**GOAL OF THE EXERCISE:**
Your output should repeat each record below with no differences.

**Source texts of formatted documents:**
"""

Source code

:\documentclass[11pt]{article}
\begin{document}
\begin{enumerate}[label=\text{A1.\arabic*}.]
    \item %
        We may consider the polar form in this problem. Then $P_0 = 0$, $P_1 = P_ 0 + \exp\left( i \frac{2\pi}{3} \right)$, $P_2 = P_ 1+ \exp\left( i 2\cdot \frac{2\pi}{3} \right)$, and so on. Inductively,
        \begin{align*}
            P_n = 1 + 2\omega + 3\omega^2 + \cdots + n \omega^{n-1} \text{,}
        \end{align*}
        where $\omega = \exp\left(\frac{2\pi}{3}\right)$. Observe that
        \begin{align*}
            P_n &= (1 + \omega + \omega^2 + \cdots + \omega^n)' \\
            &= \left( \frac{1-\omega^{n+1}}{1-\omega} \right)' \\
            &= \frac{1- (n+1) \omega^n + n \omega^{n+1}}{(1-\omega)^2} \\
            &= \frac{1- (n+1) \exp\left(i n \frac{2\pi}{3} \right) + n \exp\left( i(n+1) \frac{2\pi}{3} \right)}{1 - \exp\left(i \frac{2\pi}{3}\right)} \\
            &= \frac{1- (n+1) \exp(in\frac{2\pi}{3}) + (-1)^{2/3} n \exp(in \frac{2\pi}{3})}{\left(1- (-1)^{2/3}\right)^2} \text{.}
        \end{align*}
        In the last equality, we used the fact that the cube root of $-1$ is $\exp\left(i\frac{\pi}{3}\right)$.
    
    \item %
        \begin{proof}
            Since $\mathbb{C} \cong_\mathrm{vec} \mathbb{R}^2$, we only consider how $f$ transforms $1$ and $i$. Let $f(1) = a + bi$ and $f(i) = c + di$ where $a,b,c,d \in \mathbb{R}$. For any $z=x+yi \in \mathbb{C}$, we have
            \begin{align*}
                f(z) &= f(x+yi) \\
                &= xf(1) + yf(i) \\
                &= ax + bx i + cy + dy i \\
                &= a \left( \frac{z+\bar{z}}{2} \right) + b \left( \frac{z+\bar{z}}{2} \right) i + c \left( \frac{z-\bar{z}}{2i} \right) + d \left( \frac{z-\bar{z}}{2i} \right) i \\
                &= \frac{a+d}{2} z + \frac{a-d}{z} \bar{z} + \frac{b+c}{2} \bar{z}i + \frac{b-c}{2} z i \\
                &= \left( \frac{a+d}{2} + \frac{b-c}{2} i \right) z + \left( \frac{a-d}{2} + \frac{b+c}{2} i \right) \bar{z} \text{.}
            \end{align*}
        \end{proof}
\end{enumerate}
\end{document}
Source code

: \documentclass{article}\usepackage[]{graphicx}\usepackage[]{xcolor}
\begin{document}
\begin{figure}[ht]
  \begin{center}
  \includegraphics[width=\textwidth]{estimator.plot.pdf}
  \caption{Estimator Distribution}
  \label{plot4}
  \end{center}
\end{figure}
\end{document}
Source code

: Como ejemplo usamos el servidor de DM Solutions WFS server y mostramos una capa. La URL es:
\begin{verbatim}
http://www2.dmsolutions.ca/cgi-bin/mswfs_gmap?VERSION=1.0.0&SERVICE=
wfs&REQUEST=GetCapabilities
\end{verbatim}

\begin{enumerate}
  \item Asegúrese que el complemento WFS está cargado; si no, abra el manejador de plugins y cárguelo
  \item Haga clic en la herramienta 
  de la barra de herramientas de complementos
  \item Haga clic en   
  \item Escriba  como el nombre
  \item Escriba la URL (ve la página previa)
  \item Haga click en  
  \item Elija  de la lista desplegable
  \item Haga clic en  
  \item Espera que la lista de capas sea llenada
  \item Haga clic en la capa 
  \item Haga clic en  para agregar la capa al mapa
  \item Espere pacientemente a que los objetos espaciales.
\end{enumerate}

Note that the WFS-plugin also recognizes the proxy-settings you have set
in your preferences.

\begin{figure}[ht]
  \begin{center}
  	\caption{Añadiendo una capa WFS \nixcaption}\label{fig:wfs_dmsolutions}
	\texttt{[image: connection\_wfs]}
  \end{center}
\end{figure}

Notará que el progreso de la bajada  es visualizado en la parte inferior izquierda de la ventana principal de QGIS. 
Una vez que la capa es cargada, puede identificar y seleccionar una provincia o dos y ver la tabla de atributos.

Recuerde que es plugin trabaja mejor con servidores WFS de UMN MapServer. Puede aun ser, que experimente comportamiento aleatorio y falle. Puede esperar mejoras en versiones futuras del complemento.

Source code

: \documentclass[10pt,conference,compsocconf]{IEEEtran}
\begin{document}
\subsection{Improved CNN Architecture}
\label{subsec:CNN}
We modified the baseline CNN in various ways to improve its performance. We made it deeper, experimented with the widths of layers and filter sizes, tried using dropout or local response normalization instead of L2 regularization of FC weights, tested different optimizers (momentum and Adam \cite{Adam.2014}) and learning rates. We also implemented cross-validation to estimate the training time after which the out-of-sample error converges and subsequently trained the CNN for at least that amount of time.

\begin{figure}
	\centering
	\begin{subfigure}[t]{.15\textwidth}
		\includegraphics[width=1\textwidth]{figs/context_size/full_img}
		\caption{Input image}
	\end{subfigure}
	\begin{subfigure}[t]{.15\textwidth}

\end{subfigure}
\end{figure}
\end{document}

"""

**FINAL ANSWER:**
Source code

:\documentclass[11pt]{article}
\begin{document}
\begin{enumerate}[label=\text{A1.\arabic*}.]
    \item %
        We may consider the polar form in this problem. Then $P_0 = 0$, $P_1 = P_ 0 + \exp\left( i \frac{2\pi}{3} \right)$, $P_2 = P_ 1+ \exp\left( i 2\cdot \frac{2\pi}{3} \right)$, and so on. Inductively,
        \begin{align*}
            P_n = 1 + 2\omega + 3\omega^2 + \cdots + n \omega^{n-1} \text{,}
        \end{align*}
        where $\omega = \exp\left(\frac{2\pi}{3}\right)$. Observe that
        \begin{align*}
            P_n &= (1 + \omega + \omega^2 + \cdots + \omega^n)' \\
            &= \left( \frac{1-\omega^{n+1}}{1-\omega} \right)' \\
            &= \frac{1- (n+1) \omega^n + n \omega^{n+1}}{(1-\omega)^2} \\
            &= \frac{1- (n+1) \exp\left(i n \frac{2\pi}{3} \right) + n \exp\left( i(n+1) \frac{2\pi}{3} \right)}{1 - \exp\left(i \frac{2\pi}{3}\right)} \\
            &= \frac{1- (n+1) \exp(in\frac{2\pi}{3}) + (-1)^{2/3} n \exp(in \frac{2\pi}{3})}{\left(1- (-1)^{2/3}\right)^2} \text{.}
        \end{align*}
        In the last equality, we used the fact that the cube root of $-1$ is $\exp\left(i\frac{\pi}{3}\right)$.
    
    \item %
        \begin{proof}
            Since $\mathbb{C} \cong_\mathrm{vec} \mathbb{R}^2$, we only consider how $f$ transforms $1$ and $i$. Let $f(1) = a + bi$ and $f(i) = c + di$ where $a,b,c,d \in \mathbb{R}$. For any $z=x+yi \in \mathbb{C}$, we have
            \begin{align*}
                f(z) &= f(x+yi) \\
                &= xf(1) + yf(i) \\
                &= ax + bx i + cy + dy i \\
                &= a \left( \frac{z+\bar{z}}{2} \right) + b \left( \frac{z+\bar{z}}{2} \right) i + c \left( \frac{z-\bar{z}}{2i} \right) + d \left( \frac{z-\bar{z}}{2i} \right) i \\
                &= \frac{a+d}{2} z + \frac{a-d}{z} \bar{z} + \frac{b+c}{2} \bar{z}i + \frac{b-c}{2} z i \\
                &= \left( \frac{a+d}{2} + \frac{b-c}{2} i \right) z + \left( \frac{a-d}{2} + \frac{b+c}{2} i \right) \bar{z} \text{.}
            \end{align*}
        \end{proof}
\end{enumerate}
\end{document}
Source code

: \documentclass{article}\usepackage[]{graphicx}\usepackage[]{xcolor}
\begin{document}
\begin{figure}[ht]
  \begin{center}
  \includegraphics[width=\textwidth]{estimator.plot.pdf}
  \caption{Estimator Distribution}
  \label{plot4}
  \end{center}
\end{figure}
\end{document}
Source code

: Como ejemplo usamos el servidor de DM Solutions WFS server y mostramos una capa. La URL es:
\begin{verbatim}
http://www2.dmsolutions.ca/cgi-bin/mswfs_gmap?VERSION=1.0.0&SERVICE=
wfs&REQUEST=GetCapabilities
\end{verbatim}

\begin{enumerate}
  \item Asegúrese que el complemento WFS está cargado; si no, abra el manejador de plugins y cárguelo
  \item Haga clic en la herramienta 
  de la barra de herramientas de complementos
  \item Haga clic en   
  \item Escriba  como el nombre
  \item Escriba la URL (ve la página previa)
  \item Haga click en  
  \item Elija  de la lista desplegable
  \item Haga clic en  
  \item Espera que la lista de capas sea llenada
  \item Haga clic en la capa 
  \item Haga clic en  para agregar la capa al mapa
  \item Espere pacientemente a que los objetos espaciales.
\end{enumerate}

Note that the WFS-plugin also recognizes the proxy-settings you have set
in your preferences.

\begin{figure}[ht]
  \begin{center}
  	\caption{Añadiendo una capa WFS \nixcaption}\label{fig:wfs_dmsolutions}
	\texttt{[image: connection\_wfs]}
  \end{center}
\end{figure}

Notará que el progreso de la bajada  es visualizado en la parte inferior izquierda de la ventana principal de QGIS. 
Una vez que la capa es cargada, puede identificar y seleccionar una provincia o dos y ver la tabla de atributos.

Recuerde que es plugin trabaja mejor con servidores WFS de UMN MapServer. Puede aun ser, que experimente comportamiento aleatorio y falle. Puede esperar mejoras en versiones futuras del complemento.

Source code

: \documentclass[10pt,conference,compsocconf]{IEEEtran}
\begin{document}
\subsection{Improved CNN Architecture}
\label{subsec:CNN}
We modified the baseline CNN in various ways to improve its performance. We made it deeper, experimented with the widths of layers and filter sizes, tried using dropout or local response normalization instead of L2 regularization of FC weights, tested different optimizers (momentum and Adam \cite{Adam.2014}) and learning rates. We also implemented cross-validation to estimate the training time after which the out-of-sample error converges and subsequently trained the CNN for at least that amount of time.

\begin{figure}
	\centering
	\begin{subfigure}[t]{.15\textwidth}
		\includegraphics[width=1\textwidth]{figs/context_size/full_img}
		\caption{Input image}
	\end{subfigure}
	\begin{subfigure}[t]{.15\textwidth}

\end{subfigure}
\end{figure}
\end{document}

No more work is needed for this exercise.